Below are lines of data. Give the number of them that contain the string "competing", and nothing else.

[Source records]
>>

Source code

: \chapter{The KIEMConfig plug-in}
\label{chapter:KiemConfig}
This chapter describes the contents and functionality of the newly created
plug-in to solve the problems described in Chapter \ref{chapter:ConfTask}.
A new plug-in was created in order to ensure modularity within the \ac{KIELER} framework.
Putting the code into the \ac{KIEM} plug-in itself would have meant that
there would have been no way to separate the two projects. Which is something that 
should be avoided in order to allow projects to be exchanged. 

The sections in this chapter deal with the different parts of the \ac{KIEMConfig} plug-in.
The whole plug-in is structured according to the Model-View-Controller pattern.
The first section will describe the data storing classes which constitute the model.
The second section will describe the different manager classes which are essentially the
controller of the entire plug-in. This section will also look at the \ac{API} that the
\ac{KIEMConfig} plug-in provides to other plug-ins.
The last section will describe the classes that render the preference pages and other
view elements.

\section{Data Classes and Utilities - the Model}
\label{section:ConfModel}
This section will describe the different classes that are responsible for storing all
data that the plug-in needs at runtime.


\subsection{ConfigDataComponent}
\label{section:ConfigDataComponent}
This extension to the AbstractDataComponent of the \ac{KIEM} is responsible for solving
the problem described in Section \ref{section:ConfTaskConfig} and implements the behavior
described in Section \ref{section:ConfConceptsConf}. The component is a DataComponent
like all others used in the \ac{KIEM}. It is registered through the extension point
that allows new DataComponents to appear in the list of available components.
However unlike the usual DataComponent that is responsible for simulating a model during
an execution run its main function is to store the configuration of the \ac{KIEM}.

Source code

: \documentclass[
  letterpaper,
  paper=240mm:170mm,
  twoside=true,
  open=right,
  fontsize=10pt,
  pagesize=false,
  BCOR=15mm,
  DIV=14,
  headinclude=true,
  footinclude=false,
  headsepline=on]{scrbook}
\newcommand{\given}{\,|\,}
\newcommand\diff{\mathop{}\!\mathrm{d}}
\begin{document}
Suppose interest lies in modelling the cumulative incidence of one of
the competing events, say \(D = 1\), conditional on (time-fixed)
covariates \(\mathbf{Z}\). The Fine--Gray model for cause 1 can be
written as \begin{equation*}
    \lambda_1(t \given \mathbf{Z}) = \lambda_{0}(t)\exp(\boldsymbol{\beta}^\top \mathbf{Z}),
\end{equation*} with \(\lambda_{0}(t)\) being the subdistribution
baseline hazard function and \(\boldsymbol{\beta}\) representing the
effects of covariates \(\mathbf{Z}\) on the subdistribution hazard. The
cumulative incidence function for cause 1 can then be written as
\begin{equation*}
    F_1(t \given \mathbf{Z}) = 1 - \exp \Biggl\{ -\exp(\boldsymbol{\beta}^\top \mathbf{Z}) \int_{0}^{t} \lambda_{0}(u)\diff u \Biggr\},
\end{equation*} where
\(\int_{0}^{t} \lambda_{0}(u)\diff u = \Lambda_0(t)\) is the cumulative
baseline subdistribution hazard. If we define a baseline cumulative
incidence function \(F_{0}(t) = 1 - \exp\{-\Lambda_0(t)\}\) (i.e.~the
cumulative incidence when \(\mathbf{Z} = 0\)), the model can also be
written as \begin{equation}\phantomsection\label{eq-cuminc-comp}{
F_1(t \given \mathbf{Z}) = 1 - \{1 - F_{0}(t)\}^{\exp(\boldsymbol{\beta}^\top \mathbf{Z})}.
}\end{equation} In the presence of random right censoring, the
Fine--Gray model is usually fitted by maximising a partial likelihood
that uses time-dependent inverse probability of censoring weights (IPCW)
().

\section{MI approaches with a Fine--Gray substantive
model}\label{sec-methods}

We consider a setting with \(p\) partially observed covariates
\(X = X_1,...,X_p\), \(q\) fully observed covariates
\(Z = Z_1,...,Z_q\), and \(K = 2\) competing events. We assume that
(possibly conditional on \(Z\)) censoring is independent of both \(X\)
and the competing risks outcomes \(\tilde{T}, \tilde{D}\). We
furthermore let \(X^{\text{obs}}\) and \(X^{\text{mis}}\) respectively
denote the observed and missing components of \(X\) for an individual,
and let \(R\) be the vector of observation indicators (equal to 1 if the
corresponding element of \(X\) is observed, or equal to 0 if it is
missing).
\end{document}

<<

◆ PROBLEM SOLUTION: 3